WORK INSTRUCTIONS ▸ Pictures must not be copied, but every entry must be reproduced exactly.

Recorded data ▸
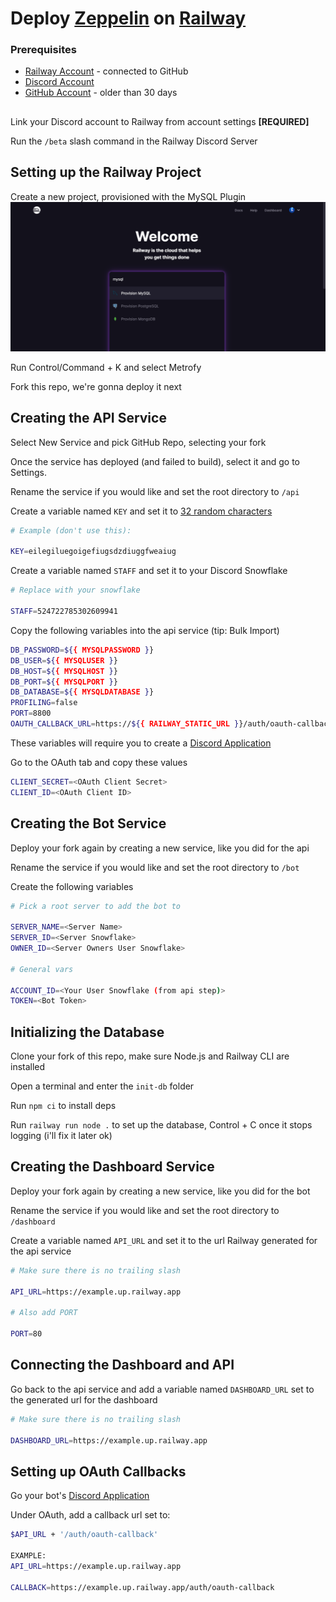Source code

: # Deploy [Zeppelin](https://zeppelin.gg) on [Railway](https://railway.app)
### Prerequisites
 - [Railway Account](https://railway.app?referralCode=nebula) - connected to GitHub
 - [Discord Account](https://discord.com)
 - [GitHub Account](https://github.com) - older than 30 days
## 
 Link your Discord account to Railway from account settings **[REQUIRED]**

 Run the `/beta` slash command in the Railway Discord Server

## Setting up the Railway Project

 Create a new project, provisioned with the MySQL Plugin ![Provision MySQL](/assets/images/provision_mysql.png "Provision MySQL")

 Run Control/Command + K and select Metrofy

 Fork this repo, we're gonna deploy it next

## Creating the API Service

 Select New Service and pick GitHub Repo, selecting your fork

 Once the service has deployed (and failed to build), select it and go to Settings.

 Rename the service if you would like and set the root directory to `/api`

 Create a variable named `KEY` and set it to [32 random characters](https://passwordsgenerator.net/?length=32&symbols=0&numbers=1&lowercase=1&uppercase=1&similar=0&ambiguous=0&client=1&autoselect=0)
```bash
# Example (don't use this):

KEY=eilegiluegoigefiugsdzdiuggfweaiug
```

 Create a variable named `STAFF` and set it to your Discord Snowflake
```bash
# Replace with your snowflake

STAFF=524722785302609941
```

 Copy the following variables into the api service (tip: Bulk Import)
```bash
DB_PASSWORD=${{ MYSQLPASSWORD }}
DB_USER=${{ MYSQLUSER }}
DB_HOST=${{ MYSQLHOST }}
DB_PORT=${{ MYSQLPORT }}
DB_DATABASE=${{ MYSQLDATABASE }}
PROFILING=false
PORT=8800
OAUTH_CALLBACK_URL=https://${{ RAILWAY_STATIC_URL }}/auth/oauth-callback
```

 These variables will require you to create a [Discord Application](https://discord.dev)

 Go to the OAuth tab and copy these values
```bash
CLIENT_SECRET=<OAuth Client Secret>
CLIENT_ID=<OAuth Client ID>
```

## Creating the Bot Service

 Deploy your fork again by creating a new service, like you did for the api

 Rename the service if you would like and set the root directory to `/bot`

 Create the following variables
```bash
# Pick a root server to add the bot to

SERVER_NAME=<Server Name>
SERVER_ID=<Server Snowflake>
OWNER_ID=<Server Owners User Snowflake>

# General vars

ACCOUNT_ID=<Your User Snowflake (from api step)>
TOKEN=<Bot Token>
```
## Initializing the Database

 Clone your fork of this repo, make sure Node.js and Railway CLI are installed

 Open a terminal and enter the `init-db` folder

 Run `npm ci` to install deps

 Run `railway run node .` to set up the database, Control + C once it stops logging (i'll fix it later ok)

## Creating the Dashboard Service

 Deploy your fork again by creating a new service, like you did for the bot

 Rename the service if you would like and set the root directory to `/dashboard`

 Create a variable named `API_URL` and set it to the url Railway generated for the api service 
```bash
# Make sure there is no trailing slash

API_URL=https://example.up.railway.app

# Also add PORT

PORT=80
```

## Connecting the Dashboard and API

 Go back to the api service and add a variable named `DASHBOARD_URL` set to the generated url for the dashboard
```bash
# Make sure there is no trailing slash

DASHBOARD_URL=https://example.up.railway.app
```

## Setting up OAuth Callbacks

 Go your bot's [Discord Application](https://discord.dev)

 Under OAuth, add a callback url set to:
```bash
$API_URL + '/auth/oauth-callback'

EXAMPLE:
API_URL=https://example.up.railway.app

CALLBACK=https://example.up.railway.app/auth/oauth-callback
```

ANSWER TO THE EXERCISE ▸
Source code

: # Deploy [Zeppelin](https://zeppelin.gg) on [Railway](https://railway.app)
### Prerequisites
 - [Railway Account](https://railway.app?referralCode=nebula) - connected to GitHub
 - [Discord Account](https://discord.com)
 - [GitHub Account](https://github.com) - older than 30 days
## 
 Link your Discord account to Railway from account settings **[REQUIRED]**

 Run the `/beta` slash command in the Railway Discord Server

## Setting up the Railway Project

 Create a new project, provisioned with the MySQL Plugin ![Provision MySQL](/assets/images/provision_mysql.png "Provision MySQL")

 Run Control/Command + K and select Metrofy

 Fork this repo, we're gonna deploy it next

## Creating the API Service

 Select New Service and pick GitHub Repo, selecting your fork

 Once the service has deployed (and failed to build), select it and go to Settings.

 Rename the service if you would like and set the root directory to `/api`

 Create a variable named `KEY` and set it to [32 random characters](https://passwordsgenerator.net/?length=32&symbols=0&numbers=1&lowercase=1&uppercase=1&similar=0&ambiguous=0&client=1&autoselect=0)
```bash
# Example (don't use this):

KEY=eilegiluegoigefiugsdzdiuggfweaiug
```

 Create a variable named `STAFF` and set it to your Discord Snowflake
```bash
# Replace with your snowflake

STAFF=524722785302609941
```

 Copy the following variables into the api service (tip: Bulk Import)
```bash
DB_PASSWORD=${{ MYSQLPASSWORD }}
DB_USER=${{ MYSQLUSER }}
DB_HOST=${{ MYSQLHOST }}
DB_PORT=${{ MYSQLPORT }}
DB_DATABASE=${{ MYSQLDATABASE }}
PROFILING=false
PORT=8800
OAUTH_CALLBACK_URL=https://${{ RAILWAY_STATIC_URL }}/auth/oauth-callback
```

 These variables will require you to create a [Discord Application](https://discord.dev)

 Go to the OAuth tab and copy these values
```bash
CLIENT_SECRET=<OAuth Client Secret>
CLIENT_ID=<OAuth Client ID>
```

## Creating the Bot Service

 Deploy your fork again by creating a new service, like you did for the api

 Rename the service if you would like and set the root directory to `/bot`

 Create the following variables
```bash
# Pick a root server to add the bot to

SERVER_NAME=<Server Name>
SERVER_ID=<Server Snowflake>
OWNER_ID=<Server Owners User Snowflake>

# General vars

ACCOUNT_ID=<Your User Snowflake (from api step)>
TOKEN=<Bot Token>
```
## Initializing the Database

 Clone your fork of this repo, make sure Node.js and Railway CLI are installed

 Open a terminal and enter the `init-db` folder

 Run `npm ci` to install deps

 Run `railway run node .` to set up the database, Control + C once it stops logging (i'll fix it later ok)

## Creating the Dashboard Service

 Deploy your fork again by creating a new service, like you did for the bot

 Rename the service if you would like and set the root directory to `/dashboard`

 Create a variable named `API_URL` and set it to the url Railway generated for the api service 
```bash
# Make sure there is no trailing slash

API_URL=https://example.up.railway.app

# Also add PORT

PORT=80
```

## Connecting the Dashboard and API

 Go back to the api service and add a variable named `DASHBOARD_URL` set to the generated url for the dashboard
```bash
# Make sure there is no trailing slash

DASHBOARD_URL=https://example.up.railway.app
```

## Setting up OAuth Callbacks

 Go your bot's [Discord Application](https://discord.dev)

 Under OAuth, add a callback url set to:
```bash
$API_URL + '/auth/oauth-callback'

EXAMPLE:
API_URL=https://example.up.railway.app

CALLBACK=https://example.up.railway.app/auth/oauth-callback
```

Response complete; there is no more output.